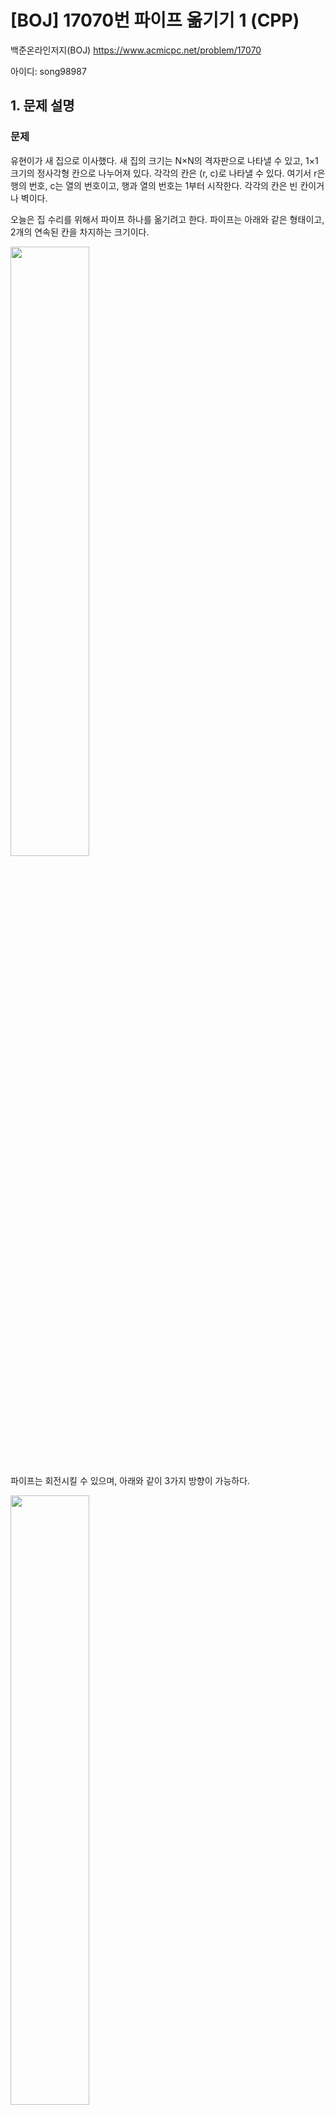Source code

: # [BOJ] 17070번 파이프 옮기기 1 (CPP)


백준온라인저지(BOJ) https://www.acmicpc.net/problem/17070


아이디: song98987


## 1. 문제 설명

### 문제

유현이가 새 집으로 이사했다. 새 집의 크기는 N×N의 격자판으로 나타낼 수 있고, 1×1크기의 정사각형 칸으로 나누어져 있다. 각각의 칸은 (r, c)로 나타낼 수 있다. 여기서 r은 행의 번호, c는 열의 번호이고, 행과 열의 번호는 1부터 시작한다. 각각의 칸은 빈 칸이거나 벽이다.

오늘은 집 수리를 위해서 파이프 하나를 옮기려고 한다. 파이프는 아래와 같은 형태이고, 2개의 연속된 칸을 차지하는 크기이다.

<img src="https://upload.acmicpc.net/3ceac594-87df-487d-9152-c532f7136e1e/-/preview/" width="50%">

파이프는 회전시킬 수 있으며, 아래와 같이 3가지 방향이 가능하다.

<img src="https://upload.acmicpc.net/b29efafa-dbae-4522-809c-76d5c184a231/-/preview/" width="50%">

파이프는 매우 무겁기 때문에, 유현이는 파이프를 밀어서 이동시키려고 한다. 벽에는 새로운 벽지를 발랐기 때문에, 파이프가 벽을 긁으면 안 된다. 즉, 파이프는 항상 빈 칸만 차지해야 한다.
파이프를 밀 수 있는 방향은 총 3가지가 있으며, →, ↘, ↓ 방향이다. 파이프는 밀면서 회전시킬 수 있다. 회전은 45도만 회전시킬 수 있으며, 미는 방향은 오른쪽, 아래, 또는 오른쪽 아래 대각선 방향이어야 한다.
파이프가 가로로 놓여진 경우에 가능한 이동 방법은 총 2가지, 세로로 놓여진 경우에는 2가지, 대각선 방향으로 놓여진 경우에는 3가지가 있다.
아래 그림은 파이프가 놓여진 방향에 따라서 이동할 수 있는 방법을 모두 나타낸 것이고, 꼭 빈 칸이어야 하는 곳은 색으로 표시되어져 있다.
<img src="https://upload.acmicpc.net/0f445b26-4e5b-4169-8a1a-89c9e115907e/-/preview/" width="50%">

가로

<img src="https://upload.acmicpc.net/045d071f-0ea2-4ab5-a8db-61c215e7e7b7/-/preview/" width="50%">

세로

<img src="https://upload.acmicpc.net/ace5e982-6a52-4982-b51d-6c33c6b742bf/-/preview/" width="50%">

대각선

가장 처음에 파이프는 (1, 1)와 (1, 2)를 차지하고 있고, 방향은 가로이다. 파이프의 한쪽 끝을 (N, N)로 이동시키는 방법의 개수를 구해보자.
### 입력

첫째 줄에 집의 크기 N(3 ≤ N ≤ 16)이 주어진다. 둘째 줄부터 N개의 줄에는 집의 상태가 주어진다. 빈 칸은 0, 벽은 1로 주어진다. (1, 1)과 (1, 2)는 항상 빈 칸이다.
### 출력

첫째 줄에 파이프의 한쪽 끝을 (N, N)으로 이동시키는 방법의 수를 출력한다. 이동시킬 수 없는 경우에는 0을 출력한다. 방법의 수는 항상 1,000,000보다 작거나 같다.


## 2. 내 소스 코드

```cpp
#include <iostream>
#include <queue>
#include <utility> // for pair

#define HORIZONTAL 0
#define VERTICAL 1
#define DIAGONAL 2
using namespace std;

int main() {
    ios_base::sync_with_stdio(false); 
    cin.tie(NULL); 
    cout.tie(NULL);

    int house[16][16]; // 집
    int check[16][16] = {0}; // 해당 노드로 가는 방법의 수
    int n; // 집의 크기

    cin >> n;

    for (int i = 0; i < n; i++) {
        for (int j = 0; j < n; j++) {
            cin >> house[i][j];
        }
    }

    check[0][0] = check[0][1] = 1;
    
    queue<pair<int, int> > q;
    queue<int> status; // 가로, 세로, 대각선
    pair<int, int> now;
    int x, y, nowStatus;
    status.push(HORIZONTAL);
    q.push(make_pair(1,0));

    while (!q.empty()) {
        now = q.front();
        q.pop();

        nowStatus = status.front();
        status.pop();

        x = now.first;
        y = now.second;

        check[y][x]++;

        // 대각선으로 이동
        if (y+1 < n && x+1 < n && !house[y+1][x+1] && !house[y+1][x] && !house[y][x+1]) {
            q.push(make_pair(x+1, y+1));
            status.push(DIAGONAL);
        }

        if (nowStatus != VERTICAL) {
            // 세로가 아니었다면
            // 가로로 이동
            if (x+1 < n && !house[y][x+1]) {
                q.push(make_pair(x+1, y));
                status.push(HORIZONTAL);
            }
        }

        if (nowStatus != HORIZONTAL) {
            // 가로가 아니었다면
            // 세로로 이동
            if (y+1 < n && !house[y+1][x]) {
                q.push(make_pair(x, y+1));
                status.push(VERTICAL);
            }
        }
    }

    cout << check[n-1][n-1];
}
```


## 3. 개선점

너무 복잡하게 풀었다.

참고할 만한 사이트:
https://travelbeeee.tistory.com/277,
https://rebas.kr/837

◆ **TASK STATEMENT**
A line qualifies when it holds the word "upload"; report all qualifying lines from the records above.

◆ **RESULT**
<img src="https://upload.acmicpc.net/3ceac594-87df-487d-9152-c532f7136e1e/-/preview/" width="50%">
<img src="https://upload.acmicpc.net/b29efafa-dbae-4522-809c-76d5c184a231/-/preview/" width="50%">
<img src="https://upload.acmicpc.net/0f445b26-4e5b-4169-8a1a-89c9e115907e/-/preview/" width="50%">
<img src="https://upload.acmicpc.net/045d071f-0ea2-4ab5-a8db-61c215e7e7b7/-/preview/" width="50%">
<img src="https://upload.acmicpc.net/ace5e982-6a52-4982-b51d-6c33c6b742bf/-/preview/" width="50%">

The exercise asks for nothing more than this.